[Exercise prompt] Count up the lines below containing the word "JAVAFX", and give the result with no other words.

[Stored entries]
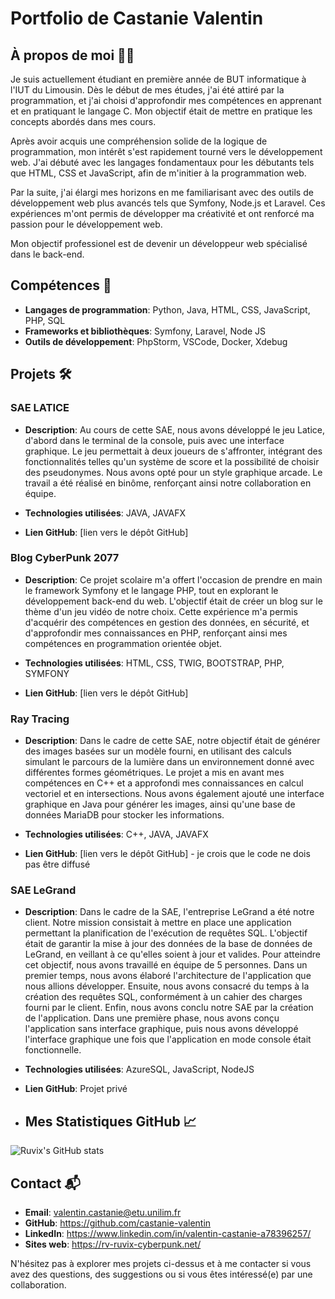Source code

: # Portfolio de Castanie Valentin

## À propos de moi 👨‍💻
Je suis actuellement étudiant en première année de BUT informatique à l'IUT du Limousin. Dès le début de mes études, j'ai été attiré par la programmation, et j'ai choisi d'approfondir mes compétences en apprenant et en pratiquant le langage C. Mon objectif était de mettre en pratique les concepts abordés dans mes cours.

Après avoir acquis une compréhension solide de la logique de programmation, mon intérêt s'est rapidement tourné vers le développement web. J'ai débuté avec les langages fondamentaux pour les débutants tels que HTML, CSS et JavaScript, afin de m'initier à la programmation web.

Par la suite, j'ai élargi mes horizons en me familiarisant avec des outils de développement web plus avancés tels que Symfony, Node.js et Laravel. Ces expériences m'ont permis de développer ma créativité et ont renforcé ma passion pour le développement web.

Mon objectif professionel est de devenir un développeur web spécialisé dans le back-end.

## Compétences 🚀
- **Langages de programmation**: Python, Java, HTML, CSS, JavaScript, PHP, SQL
- **Frameworks et bibliothèques**: Symfony, Laravel, Node JS
- **Outils de développement**: PhpStorm, VSCode, Docker, Xdebug 


## Projets 🛠️

### SAE LATICE
- **Description**:  Au cours de cette SAE, nous avons développé le jeu Latice, d'abord dans le terminal de la console, puis avec une interface graphique. Le jeu permettait à deux joueurs de s'affronter, intégrant des fonctionnalités telles qu'un système de score et la possibilité de choisir des pseudonymes. Nous avons opté pour un style graphique arcade. Le travail a été réalisé en binôme, renforçant ainsi notre collaboration en équipe.


- **Technologies utilisées**: JAVA, JAVAFX
- **Lien GitHub**: [lien vers le dépôt GitHub]

### Blog CyberPunk 2077
- **Description**: Ce projet scolaire m'a offert l'occasion de prendre en main le framework Symfony et le langage PHP, tout en explorant le développement back-end du web. L'objectif était de créer un blog sur le thème d'un jeu vidéo de notre choix. Cette expérience m'a permis d'acquérir des compétences en gestion des données, en sécurité, et d'approfondir mes connaissances en PHP, renforçant ainsi mes compétences en programmation orientée objet.


- **Technologies utilisées**: HTML, CSS, TWIG, BOOTSTRAP, PHP, SYMFONY
- **Lien GitHub**: [lien vers le dépôt GitHub] 

### Ray Tracing
- **Description**: Dans le cadre de cette SAE, notre objectif était de générer des images basées sur un modèle fourni, en utilisant des calculs simulant le parcours de la lumière dans un environnement donné avec différentes formes géométriques. Le projet a mis en avant mes compétences en C++ et a approfondi mes connaissances en calcul vectoriel et en intersections. Nous avons également ajouté une interface graphique en Java pour générer les images, ainsi qu'une base de données MariaDB pour stocker les informations.


- **Technologies utilisées**: C++, JAVA, JAVAFX
- **Lien GitHub**: [lien vers le dépôt GitHub] - je crois que le code ne dois pas être diffusé

### SAE LeGrand
- **Description**: Dans le cadre de la SAE, l'entreprise LeGrand a été notre client. Notre mission consistait à mettre en place une application permettant la planification de l'exécution de requêtes SQL. L'objectif était de garantir la mise à jour des données de la base de données de LeGrand, en veillant à ce qu'elles soient à jour et valides. Pour atteindre cet objectif, nous avons travaillé en équipe de 5 personnes.
Dans un premier temps, nous avons élaboré l'architecture de l'application que nous allions développer. Ensuite, nous avons consacré du temps à la création des requêtes SQL, conformément à un cahier des charges fourni par le client. Enfin, nous avons conclu notre SAE par la création de l'application. Dans une première phase, nous avons conçu l'application sans interface graphique, puis nous avons développé l'interface graphique une fois que l'application en mode console était fonctionnelle.


- **Technologies utilisées**: AzureSQL, JavaScript, NodeJS
- **Lien GitHub**: Projet privé

- ## Mes Statistiques GitHub 📈

![Ruvix's GitHub stats](https://github-readme-stats.vercel.app/api?username=castanie-valentin/&show_icons=true&theme=auto)


## Contact 📬
- **Email**: valentin.castanie@etu.unilim.fr
- **GitHub**: https://github.com/castanie-valentin
- **LinkedIn**: https://www.linkedin.com/in/valentin-castanie-a78396257/
- **Sites web**: https://rv-ruvix-cyberpunk.net/

N'hésitez pas à explorer mes projets ci-dessus et à me contacter si vous avez des questions, des suggestions ou si vous êtes intéressé(e) par une collaboration.
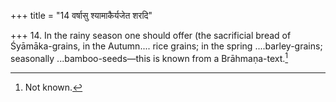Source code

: +++
title = "14 वर्षासु श्यामाकैर्यजेत शरदि"

+++
14. In the rainy season one should offer (the sacrificial bread of Śyāmāka-grains, in the Autumn.... rice grains; in the spring ....barley-grains; seasonally ...bamboo-seeds—this is known from a Brāhmaṇa-text.[^1]  


[^1]: Not known. 
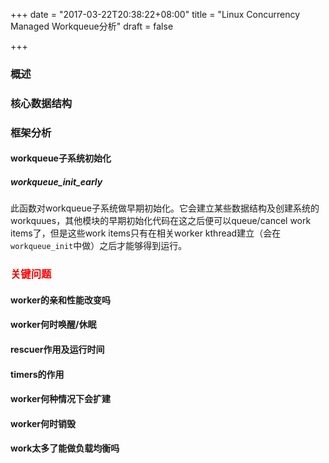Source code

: +++
date = "2017-03-22T20:38:22+08:00"
title = "Linux Concurrency Managed Workqueue分析"
draft = false

+++

### 概述

### 核心数据结构

### 框架分析

#### workqueue子系统初始化

##### workqueue_init_early

此函数对workqueue子系统做早期初始化。它会建立某些数据结构及创建系统的workquues，其他模块的早期初始化代码在这之后便可以queue/cancel work items了，但是这些work items只有在相关worker kthread建立（会在`workqueue_init`中做）之后才能够得到运行。

### <font color=red>关键问题</font>

#### worker的亲和性能改变吗

#### worker何时唤醒/休眠

#### rescuer作用及运行时间

#### timers的作用

#### worker何种情况下会扩建

#### worker何时销毁

#### work太多了能做负载均衡吗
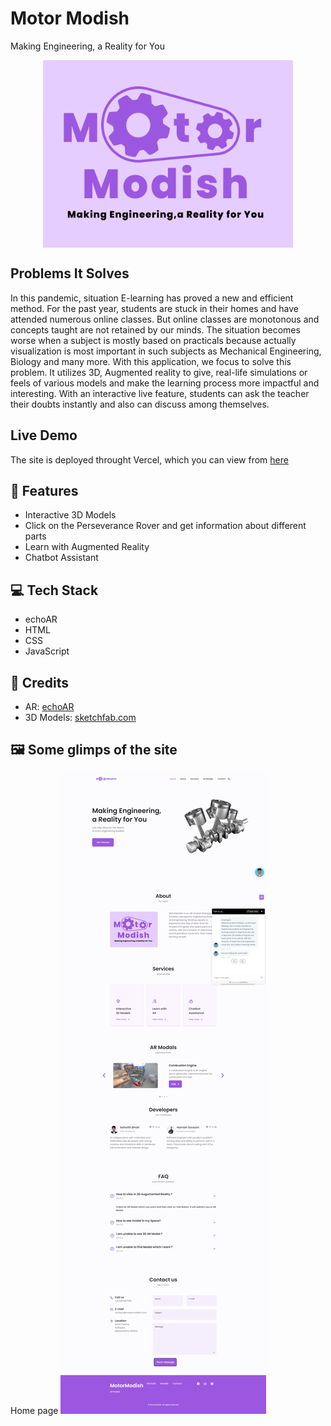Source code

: 
# Motor Modish

Making Engineering, a Reality for You

<p align="center">
<a href="#"><img width="400px" height="300px" align="center" src="https://github.com/HarnishSavsani/MotorModish/blob/main/assets/img/about.png" height="175px"/></a>
</p>

    
## Problems It Solves

In this pandemic, situation E-learning has proved a new and efficient method. For the past year, students are stuck in their homes and have attended numerous online classes. But online classes are monotonous and concepts taught are not retained by our minds. The situation becomes worse when a subject is mostly based on practicals because actually visualization is most important in such subjects as Mechanical Engineering, Biology and many more. With this application, we focus to solve this problem. It utilizes 3D, Augmented reality to give, real-life simulations or feels of various models and make the learning process more impactful and interesting. With an interactive live feature, students can ask the teacher their doubts instantly and also can discuss among themselves.

  
## Live Demo

The site is deployed throught Vercel, which you can view from [here](https://www.motormodish.tk/)

## 🚀 Features

- Interactive 3D Models
- Click on the Perseverance Rover and get information about different parts
- Learn with Augmented Reality
- Chatbot Assistant
  
## 💻 Tech Stack

- echoAR
- HTML
- CSS
- JavaScript

## 🤝 Credits

- AR: [echoAR](https://www.echoar.xyz/)
- 3D Models: [sketchfab.com](https://sketchfab.com/)

## 🖼️ Some glimps of the site

Home page
![App Screenshot](https://github.com/HarnishSavsani/MotorModish/blob/main/assets/img/webcapture.jpeg)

[Answer area] 2